I had great trepidation as we boarded the ferry for Victoria. As I have mentioned in this space more times than I care to remember, I have motion-sickness angst every time I board a sea-going vessel. As we would be trapped like hamsters on a wheel with no escape in sight for almost two hours, and the weather out here in British Columbia has been more like mid-summer, we headed immediately to the outdoor deck at the stern of the ship. I figured that if the crossing was rocky, at least I could hang my head over the railing in relative peace and not disturb too many other passengers. I chose our location well, for not only were the seas very calm but immediately after launch we were treated to my joy of joys; a pod of at least a dozen orcas was right beside the boat. When the announcement came on over the intercom informing everybody else of the whales' presence, we were already in direct view and had a front row seat to the show. We saw several breach and more than a few displayed their flukes for us. I sobbed with joy knowing how special this was.

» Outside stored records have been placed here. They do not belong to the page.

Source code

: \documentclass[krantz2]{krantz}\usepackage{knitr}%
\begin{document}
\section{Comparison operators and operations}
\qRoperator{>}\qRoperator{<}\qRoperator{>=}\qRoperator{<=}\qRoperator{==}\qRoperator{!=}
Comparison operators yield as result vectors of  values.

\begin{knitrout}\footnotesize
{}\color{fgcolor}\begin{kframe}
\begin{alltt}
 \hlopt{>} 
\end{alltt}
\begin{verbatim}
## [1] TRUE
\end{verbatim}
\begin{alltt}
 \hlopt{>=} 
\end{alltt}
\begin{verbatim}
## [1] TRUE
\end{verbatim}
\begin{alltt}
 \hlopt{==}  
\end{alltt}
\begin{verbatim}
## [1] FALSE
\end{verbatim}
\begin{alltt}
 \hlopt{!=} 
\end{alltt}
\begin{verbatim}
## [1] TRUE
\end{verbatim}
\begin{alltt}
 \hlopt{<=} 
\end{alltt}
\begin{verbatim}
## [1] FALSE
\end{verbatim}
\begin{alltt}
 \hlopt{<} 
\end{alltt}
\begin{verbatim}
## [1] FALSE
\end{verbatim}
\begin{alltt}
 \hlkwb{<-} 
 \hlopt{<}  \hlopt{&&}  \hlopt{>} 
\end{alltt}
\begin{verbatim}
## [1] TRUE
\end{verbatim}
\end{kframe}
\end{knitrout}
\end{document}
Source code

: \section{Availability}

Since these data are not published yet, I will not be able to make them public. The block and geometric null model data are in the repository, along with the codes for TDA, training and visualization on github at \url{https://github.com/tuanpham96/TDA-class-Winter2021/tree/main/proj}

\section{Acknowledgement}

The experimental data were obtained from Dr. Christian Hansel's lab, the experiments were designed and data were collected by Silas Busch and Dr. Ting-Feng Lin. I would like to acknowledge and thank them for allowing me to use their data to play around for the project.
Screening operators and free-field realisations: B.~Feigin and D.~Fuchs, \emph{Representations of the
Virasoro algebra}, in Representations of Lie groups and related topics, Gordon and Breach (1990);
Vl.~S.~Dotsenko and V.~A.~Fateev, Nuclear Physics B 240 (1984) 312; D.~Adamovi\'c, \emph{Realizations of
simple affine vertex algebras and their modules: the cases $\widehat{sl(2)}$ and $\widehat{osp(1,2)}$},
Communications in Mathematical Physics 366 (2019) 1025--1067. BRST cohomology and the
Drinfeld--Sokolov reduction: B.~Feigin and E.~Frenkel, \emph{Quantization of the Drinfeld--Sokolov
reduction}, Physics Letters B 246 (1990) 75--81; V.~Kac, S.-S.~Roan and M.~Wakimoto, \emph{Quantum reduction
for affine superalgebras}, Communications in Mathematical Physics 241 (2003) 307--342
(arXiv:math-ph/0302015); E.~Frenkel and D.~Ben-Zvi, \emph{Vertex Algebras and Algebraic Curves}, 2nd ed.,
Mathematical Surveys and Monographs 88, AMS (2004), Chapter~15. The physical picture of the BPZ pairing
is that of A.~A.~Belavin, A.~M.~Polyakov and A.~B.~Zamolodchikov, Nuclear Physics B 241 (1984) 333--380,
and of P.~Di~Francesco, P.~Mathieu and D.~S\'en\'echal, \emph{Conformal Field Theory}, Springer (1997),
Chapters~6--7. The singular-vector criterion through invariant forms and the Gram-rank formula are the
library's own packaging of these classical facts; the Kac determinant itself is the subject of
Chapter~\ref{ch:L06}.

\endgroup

But, my exuberance was intensified by my partner at the rail. Standing beside me was a young boy named Colton who rushed over to see the show with his mother and older brother. He was desperate to see the whales, but due to his size and excitement was having some problems finding them in the water.
Colton: I want to see the whales, Mommy. Where are they?
Mom: Straight out there. Look over there Colton.
Colton: I can't see them. I want to see them!
Mom: Straight ahead.
I totally understood his problem. Being of stunted height myself, I am often left behind when the world is having a collective vision.
Me: Colton...follow my finger and look straight where my finger is. Do you see them now?
Colton: YES!!! Are they killer whales?
Me: Yes. Yes, they are.
Colton's mom then told the both of us how very special this experience was. She recounted that in all her years taking this ferry back and forth from Vancouver to Victoria, she had never once before seen the whales. Colton jumped up and down with the glee that only a child could get away with, and clapped his hands in absolute delight. I desperately wanted to jump up and down and clap right along with him.
It is a wonderful thing to be able to have a once in a lifetime experience and have it come entirely at random. It is even better to view it with the unqualified purity and unmitigated joy of a child. What a gift I was given today.